### What needs to be done
Take the records underneath and set them down exactly.

### Task input

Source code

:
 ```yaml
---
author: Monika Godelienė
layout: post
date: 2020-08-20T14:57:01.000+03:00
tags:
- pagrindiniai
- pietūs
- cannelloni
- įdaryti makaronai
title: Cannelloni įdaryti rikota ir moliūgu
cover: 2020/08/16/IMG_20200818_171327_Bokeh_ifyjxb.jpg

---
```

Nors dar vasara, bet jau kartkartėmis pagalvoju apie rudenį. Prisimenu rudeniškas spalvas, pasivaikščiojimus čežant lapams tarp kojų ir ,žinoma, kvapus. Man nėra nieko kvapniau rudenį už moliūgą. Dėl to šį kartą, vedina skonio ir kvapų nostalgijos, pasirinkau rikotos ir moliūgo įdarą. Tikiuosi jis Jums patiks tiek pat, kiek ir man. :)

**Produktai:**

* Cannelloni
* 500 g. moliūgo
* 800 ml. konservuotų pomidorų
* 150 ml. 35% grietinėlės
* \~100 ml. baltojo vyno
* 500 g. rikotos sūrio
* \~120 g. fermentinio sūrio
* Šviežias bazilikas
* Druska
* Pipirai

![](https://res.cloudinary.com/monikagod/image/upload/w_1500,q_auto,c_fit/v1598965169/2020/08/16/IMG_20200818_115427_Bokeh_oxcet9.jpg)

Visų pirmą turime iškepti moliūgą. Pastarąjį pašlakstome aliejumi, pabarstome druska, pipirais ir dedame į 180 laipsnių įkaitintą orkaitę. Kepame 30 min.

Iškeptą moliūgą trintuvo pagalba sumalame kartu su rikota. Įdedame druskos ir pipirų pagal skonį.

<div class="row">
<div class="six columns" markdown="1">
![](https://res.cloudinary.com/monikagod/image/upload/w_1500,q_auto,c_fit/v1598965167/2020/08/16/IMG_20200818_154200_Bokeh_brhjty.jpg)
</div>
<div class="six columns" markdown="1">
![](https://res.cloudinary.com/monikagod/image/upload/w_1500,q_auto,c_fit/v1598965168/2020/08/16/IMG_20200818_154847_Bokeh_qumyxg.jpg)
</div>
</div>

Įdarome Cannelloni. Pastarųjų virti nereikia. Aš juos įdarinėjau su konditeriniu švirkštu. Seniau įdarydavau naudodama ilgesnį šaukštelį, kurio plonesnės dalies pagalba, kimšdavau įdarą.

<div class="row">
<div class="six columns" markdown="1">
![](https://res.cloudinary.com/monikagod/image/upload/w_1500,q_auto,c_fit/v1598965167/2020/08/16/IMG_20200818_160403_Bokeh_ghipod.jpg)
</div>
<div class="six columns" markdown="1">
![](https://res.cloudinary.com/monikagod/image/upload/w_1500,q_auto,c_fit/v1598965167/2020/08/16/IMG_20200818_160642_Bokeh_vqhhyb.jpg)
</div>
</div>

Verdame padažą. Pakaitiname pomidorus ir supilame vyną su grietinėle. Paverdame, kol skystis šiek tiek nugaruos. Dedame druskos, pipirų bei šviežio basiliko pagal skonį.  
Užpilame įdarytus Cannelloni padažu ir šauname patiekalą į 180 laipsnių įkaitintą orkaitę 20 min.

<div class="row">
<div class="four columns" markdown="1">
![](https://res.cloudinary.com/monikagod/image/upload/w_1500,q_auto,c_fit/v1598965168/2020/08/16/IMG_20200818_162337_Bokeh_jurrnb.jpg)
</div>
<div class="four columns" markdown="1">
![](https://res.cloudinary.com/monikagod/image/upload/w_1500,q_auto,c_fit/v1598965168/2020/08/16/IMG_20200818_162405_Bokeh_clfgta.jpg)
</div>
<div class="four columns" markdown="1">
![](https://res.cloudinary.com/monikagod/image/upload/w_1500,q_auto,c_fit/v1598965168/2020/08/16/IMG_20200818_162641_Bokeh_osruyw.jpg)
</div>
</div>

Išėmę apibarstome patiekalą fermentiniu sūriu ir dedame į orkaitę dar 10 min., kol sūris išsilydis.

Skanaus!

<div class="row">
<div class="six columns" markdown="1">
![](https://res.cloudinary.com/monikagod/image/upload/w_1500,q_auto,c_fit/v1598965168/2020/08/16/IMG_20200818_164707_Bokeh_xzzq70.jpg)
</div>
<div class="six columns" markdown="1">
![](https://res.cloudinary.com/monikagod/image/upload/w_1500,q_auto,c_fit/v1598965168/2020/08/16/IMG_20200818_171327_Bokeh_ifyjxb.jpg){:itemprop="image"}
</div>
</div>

### Your response
Source code

:
 ```yaml
---
author: Monika Godelienė
layout: post
date: 2020-08-20T14:57:01.000+03:00
tags:
- pagrindiniai
- pietūs
- cannelloni
- įdaryti makaronai
title: Cannelloni įdaryti rikota ir moliūgu
cover: 2020/08/16/IMG_20200818_171327_Bokeh_ifyjxb.jpg

---
```

Nors dar vasara, bet jau kartkartėmis pagalvoju apie rudenį. Prisimenu rudeniškas spalvas, pasivaikščiojimus čežant lapams tarp kojų ir ,žinoma, kvapus. Man nėra nieko kvapniau rudenį už moliūgą. Dėl to šį kartą, vedina skonio ir kvapų nostalgijos, pasirinkau rikotos ir moliūgo įdarą. Tikiuosi jis Jums patiks tiek pat, kiek ir man. :)

**Produktai:**

* Cannelloni
* 500 g. moliūgo
* 800 ml. konservuotų pomidorų
* 150 ml. 35% grietinėlės
* \~100 ml. baltojo vyno
* 500 g. rikotos sūrio
* \~120 g. fermentinio sūrio
* Šviežias bazilikas
* Druska
* Pipirai

![](https://res.cloudinary.com/monikagod/image/upload/w_1500,q_auto,c_fit/v1598965169/2020/08/16/IMG_20200818_115427_Bokeh_oxcet9.jpg)

Visų pirmą turime iškepti moliūgą. Pastarąjį pašlakstome aliejumi, pabarstome druska, pipirais ir dedame į 180 laipsnių įkaitintą orkaitę. Kepame 30 min.

Iškeptą moliūgą trintuvo pagalba sumalame kartu su rikota. Įdedame druskos ir pipirų pagal skonį.

<div class="row">
<div class="six columns" markdown="1">
![](https://res.cloudinary.com/monikagod/image/upload/w_1500,q_auto,c_fit/v1598965167/2020/08/16/IMG_20200818_154200_Bokeh_brhjty.jpg)
</div>
<div class="six columns" markdown="1">
![](https://res.cloudinary.com/monikagod/image/upload/w_1500,q_auto,c_fit/v1598965168/2020/08/16/IMG_20200818_154847_Bokeh_qumyxg.jpg)
</div>
</div>

Įdarome Cannelloni. Pastarųjų virti nereikia. Aš juos įdarinėjau su konditeriniu švirkštu. Seniau įdarydavau naudodama ilgesnį šaukštelį, kurio plonesnės dalies pagalba, kimšdavau įdarą.

<div class="row">
<div class="six columns" markdown="1">
![](https://res.cloudinary.com/monikagod/image/upload/w_1500,q_auto,c_fit/v1598965167/2020/08/16/IMG_20200818_160403_Bokeh_ghipod.jpg)
</div>
<div class="six columns" markdown="1">
![](https://res.cloudinary.com/monikagod/image/upload/w_1500,q_auto,c_fit/v1598965167/2020/08/16/IMG_20200818_160642_Bokeh_vqhhyb.jpg)
</div>
</div>

Verdame padažą. Pakaitiname pomidorus ir supilame vyną su grietinėle. Paverdame, kol skystis šiek tiek nugaruos. Dedame druskos, pipirų bei šviežio basiliko pagal skonį.  
Užpilame įdarytus Cannelloni padažu ir šauname patiekalą į 180 laipsnių įkaitintą orkaitę 20 min.

<div class="row">
<div class="four columns" markdown="1">
![](https://res.cloudinary.com/monikagod/image/upload/w_1500,q_auto,c_fit/v1598965168/2020/08/16/IMG_20200818_162337_Bokeh_jurrnb.jpg)
</div>
<div class="four columns" markdown="1">
![](https://res.cloudinary.com/monikagod/image/upload/w_1500,q_auto,c_fit/v1598965168/2020/08/16/IMG_20200818_162405_Bokeh_clfgta.jpg)
</div>
<div class="four columns" markdown="1">
![](https://res.cloudinary.com/monikagod/image/upload/w_1500,q_auto,c_fit/v1598965168/2020/08/16/IMG_20200818_162641_Bokeh_osruyw.jpg)
</div>
</div>

Išėmę apibarstome patiekalą fermentiniu sūriu ir dedame į orkaitę dar 10 min., kol sūris išsilydis.

Skanaus!

<div class="row">
<div class="six columns" markdown="1">
![](https://res.cloudinary.com/monikagod/image/upload/w_1500,q_auto,c_fit/v1598965168/2020/08/16/IMG_20200818_164707_Bokeh_xzzq70.jpg)
</div>
<div class="six columns" markdown="1">
![](https://res.cloudinary.com/monikagod/image/upload/w_1500,q_auto,c_fit/v1598965168/2020/08/16/IMG_20200818_171327_Bokeh_ifyjxb.jpg){:itemprop="image"}
</div>
</div>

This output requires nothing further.